Su trayectoria periodística fue igualmente prolífica. En 1959 fue nombrado director de la agencia de noticias Prensa Latina en Colombia. Colaboró con más de veinte medios impresos y digitales a lo largo de su carrera, siendo El Tiempo su tribuna más reconocida durante décadas. Realizó el programa de televisión Personajes, con el que obtuvo junto a sus hermanas Elvira, Consuelo, Soledad e Inés el Premio Nacional de Periodismo Simón Bolívar, en un reconocimiento a una familia entera dedicada al oficio de informar. Sus hermanas, todas periodistas, fueron parte de ese universo familiar que siempre giró alrededor de la palabra escrita y hablada.

Una de las obras más influyentes y polémicas de su carrera llegó con el Manual del perfecto idiota latinoamericano (1996), escrito junto al cubano Carlos Alberto Montaner y el peruano Álvaro Vargas Llosa. El libro fue un misil intelectual contra el populismo latinoamericano, el estatismo y las ilusiones revolucionarias que, en su lectura, habían condenado a la región al subdesarrollo perpetuo. La obra generó un debate continental que todavía resuena, y que dividió a intelectuales, políticos y lectores entre quienes la celebraron como una lucidez necesaria y quienes la condenaron como una defensa del neoliberalismo disfrazada de ensayo crítico. Los autores volvieron sobre el tema con El regreso del idiota (2007) y Últimas noticias del nuevo idiota iberoamericano (2014).

Su ideología recorrió un camino que él mismo describió con franqueza en distintas entrevistas y en sus memorias.

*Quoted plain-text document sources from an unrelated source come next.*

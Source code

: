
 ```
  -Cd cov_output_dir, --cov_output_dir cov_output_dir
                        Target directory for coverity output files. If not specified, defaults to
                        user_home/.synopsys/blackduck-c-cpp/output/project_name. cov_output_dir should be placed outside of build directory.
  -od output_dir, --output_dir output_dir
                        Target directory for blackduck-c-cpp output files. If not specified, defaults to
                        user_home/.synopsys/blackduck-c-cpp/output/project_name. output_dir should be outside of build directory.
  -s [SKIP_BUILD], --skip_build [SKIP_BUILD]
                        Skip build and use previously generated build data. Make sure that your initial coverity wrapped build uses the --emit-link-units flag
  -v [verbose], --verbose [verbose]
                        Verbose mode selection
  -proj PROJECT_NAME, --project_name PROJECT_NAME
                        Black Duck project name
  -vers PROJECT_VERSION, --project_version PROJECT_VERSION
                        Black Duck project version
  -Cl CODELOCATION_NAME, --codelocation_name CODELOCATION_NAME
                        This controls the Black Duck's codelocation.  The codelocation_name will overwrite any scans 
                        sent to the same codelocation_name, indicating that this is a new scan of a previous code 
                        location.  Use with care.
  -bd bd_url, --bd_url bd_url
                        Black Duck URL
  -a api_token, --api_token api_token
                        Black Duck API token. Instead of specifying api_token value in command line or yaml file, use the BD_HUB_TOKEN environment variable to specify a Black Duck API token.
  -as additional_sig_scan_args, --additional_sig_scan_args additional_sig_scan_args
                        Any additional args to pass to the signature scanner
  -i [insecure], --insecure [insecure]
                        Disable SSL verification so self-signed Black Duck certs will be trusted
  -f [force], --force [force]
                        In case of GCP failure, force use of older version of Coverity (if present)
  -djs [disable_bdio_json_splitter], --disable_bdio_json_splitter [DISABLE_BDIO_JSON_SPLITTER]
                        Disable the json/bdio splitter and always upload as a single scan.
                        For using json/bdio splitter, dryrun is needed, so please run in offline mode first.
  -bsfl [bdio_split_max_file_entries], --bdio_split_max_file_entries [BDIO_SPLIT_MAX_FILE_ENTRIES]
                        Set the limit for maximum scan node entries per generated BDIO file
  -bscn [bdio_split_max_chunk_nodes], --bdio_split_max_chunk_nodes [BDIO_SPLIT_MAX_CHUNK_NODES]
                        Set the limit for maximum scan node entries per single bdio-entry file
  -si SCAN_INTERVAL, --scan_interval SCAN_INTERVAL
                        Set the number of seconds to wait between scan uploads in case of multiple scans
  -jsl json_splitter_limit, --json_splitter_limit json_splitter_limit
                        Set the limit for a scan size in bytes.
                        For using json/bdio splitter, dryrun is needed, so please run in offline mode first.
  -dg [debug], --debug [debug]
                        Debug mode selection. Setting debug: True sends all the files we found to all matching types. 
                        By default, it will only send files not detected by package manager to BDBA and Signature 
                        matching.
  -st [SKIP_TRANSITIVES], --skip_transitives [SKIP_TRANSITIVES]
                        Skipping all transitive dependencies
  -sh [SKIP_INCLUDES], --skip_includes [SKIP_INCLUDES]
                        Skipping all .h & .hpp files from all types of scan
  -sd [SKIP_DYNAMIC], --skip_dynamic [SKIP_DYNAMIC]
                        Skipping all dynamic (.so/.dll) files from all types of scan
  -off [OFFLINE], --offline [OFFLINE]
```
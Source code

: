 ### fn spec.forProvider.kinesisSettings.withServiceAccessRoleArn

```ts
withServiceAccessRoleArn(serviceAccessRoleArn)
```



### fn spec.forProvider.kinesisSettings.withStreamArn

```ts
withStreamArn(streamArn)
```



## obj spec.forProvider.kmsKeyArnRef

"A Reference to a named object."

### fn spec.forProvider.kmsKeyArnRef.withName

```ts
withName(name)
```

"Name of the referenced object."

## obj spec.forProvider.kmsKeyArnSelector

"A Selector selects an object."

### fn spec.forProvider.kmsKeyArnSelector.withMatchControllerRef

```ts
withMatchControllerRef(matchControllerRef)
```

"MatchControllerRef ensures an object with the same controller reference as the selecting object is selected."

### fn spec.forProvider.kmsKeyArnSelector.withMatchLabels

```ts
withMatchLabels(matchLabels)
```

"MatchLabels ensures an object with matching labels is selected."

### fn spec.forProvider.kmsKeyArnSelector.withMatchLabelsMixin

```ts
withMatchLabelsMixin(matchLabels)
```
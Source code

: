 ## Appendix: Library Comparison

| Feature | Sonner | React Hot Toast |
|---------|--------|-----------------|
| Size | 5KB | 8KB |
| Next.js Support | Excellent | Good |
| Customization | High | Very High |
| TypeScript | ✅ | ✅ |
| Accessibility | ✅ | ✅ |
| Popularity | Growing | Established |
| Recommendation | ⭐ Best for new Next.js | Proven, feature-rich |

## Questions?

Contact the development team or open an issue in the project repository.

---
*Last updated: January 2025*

A finales de los años cincuenta fue un comunista convencido que recorrió la URSS en 1957 junto a García Márquez, aunque la desolación que encontró en Moscú comenzó a sembrar dudas sobre el proyecto soviético. Con los años migró hacia posiciones liberales y luego conservadoras, convirtiéndose en uno de los primeros y más fervorosos defensores del proyecto político de Álvaro Uribe Vélez, quien lo designó embajador en Portugal en octubre de 2002. Ese giro ideológico le valió críticas acerbas de sectores de la izquierda intelectual colombiana que nunca le perdonaron haber cambiado de bando.

Su obra literaria abarca novelas, cuentos y memorias. Entre sus títulos más recordados están El desertor (1974), La llama y el hielo (1984), Cinco días en la isla (1997), Entre dos aguas (2010) y Postales de una vida (2021), sus memorias fragmentarias publicadas por Random House, que repasaron con elegancia y lucidez los grandes momentos de una existencia que tocó casi todo lo importante que le ocurrió a Colombia y a América Latina en el siglo XX. Fue testigo del Bogotazo, amigo de García Márquez, corresponsal en Europa durante la Guerra Fría, crítico del castrismo, analista del auge del populismo latinoamericano y columnista hasta los últimos años de su vida.

Sus últimas obras las publicó con la casa española Grupo Editorial Sial Pigmalión, sello con el que mantuvo una relación editorial que le permitió seguir llegando al público hispanohablante a ambos lados del Atlántico en los últimos años de su vida. Esa alianza con una editorial ibérica fue coherente con la dimensión transatlántica que siempre tuvo su obra y su existencia: Plinio Apuleyo Mendoza fue siempre tan colombiano como europeo, tan boyacense como parisino, y su literatura encontró en España un hogar natural para sus últimas páginas.
Colombia pierde con Plinio Apuleyo Mendoza a uno de esos escritores cuya vida fue en sí misma una obra literaria: densa, contradictoria, apasionada y siempre escrita con una prosa limpia y directa que no cedía a los adornos innecesarios. Vivió 95 años con la intensidad de alguien que supo desde muy joven que la historia no espera y que hay que estar presente cuando ocurre. Desde la ventana del Monte Blanco en 1948 hasta sus últimas columnas, Plinio Apuleyo Mendoza nunca dejó de mirar a Colombia con los ojos abiertos.